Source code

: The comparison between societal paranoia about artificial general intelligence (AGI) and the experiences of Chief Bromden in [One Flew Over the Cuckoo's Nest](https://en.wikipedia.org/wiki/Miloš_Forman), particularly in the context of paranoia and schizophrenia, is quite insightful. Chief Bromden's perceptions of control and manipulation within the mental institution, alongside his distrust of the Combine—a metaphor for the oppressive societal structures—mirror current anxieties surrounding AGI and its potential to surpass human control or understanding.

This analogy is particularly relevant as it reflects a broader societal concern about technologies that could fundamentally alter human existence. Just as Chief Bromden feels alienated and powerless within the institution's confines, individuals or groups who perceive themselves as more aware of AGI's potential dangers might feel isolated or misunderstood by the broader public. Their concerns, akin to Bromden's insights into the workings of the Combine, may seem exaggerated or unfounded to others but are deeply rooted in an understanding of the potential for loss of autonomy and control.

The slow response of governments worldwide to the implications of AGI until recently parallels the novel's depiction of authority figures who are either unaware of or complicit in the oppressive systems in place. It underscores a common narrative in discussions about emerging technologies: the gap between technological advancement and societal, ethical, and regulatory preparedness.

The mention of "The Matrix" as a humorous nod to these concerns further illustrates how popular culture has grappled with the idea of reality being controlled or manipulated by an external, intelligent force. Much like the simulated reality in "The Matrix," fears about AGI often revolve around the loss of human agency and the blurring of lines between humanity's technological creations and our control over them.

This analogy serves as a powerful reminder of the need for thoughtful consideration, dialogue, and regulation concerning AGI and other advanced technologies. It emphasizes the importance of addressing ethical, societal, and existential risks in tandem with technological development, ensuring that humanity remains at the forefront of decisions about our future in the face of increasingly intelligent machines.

═══

- **Aim of the task**:
Search the material for the word "ethical" and copy each line where it occurs.

- **Output of the task**:
The slow response of governments worldwide to the implications of AGI until recently parallels the novel's depiction of authority figures who are either unaware of or complicit in the oppressive systems in place. It underscores a common narrative in discussions about emerging technologies: the gap between technological advancement and societal, ethical, and regulatory preparedness.
This analogy serves as a powerful reminder of the need for thoughtful consideration, dialogue, and regulation concerning AGI and other advanced technologies. It emphasizes the importance of addressing ethical, societal, and existential risks in tandem with technological development, ensuring that humanity remains at the forefront of decisions about our future in the face of increasingly intelligent machines.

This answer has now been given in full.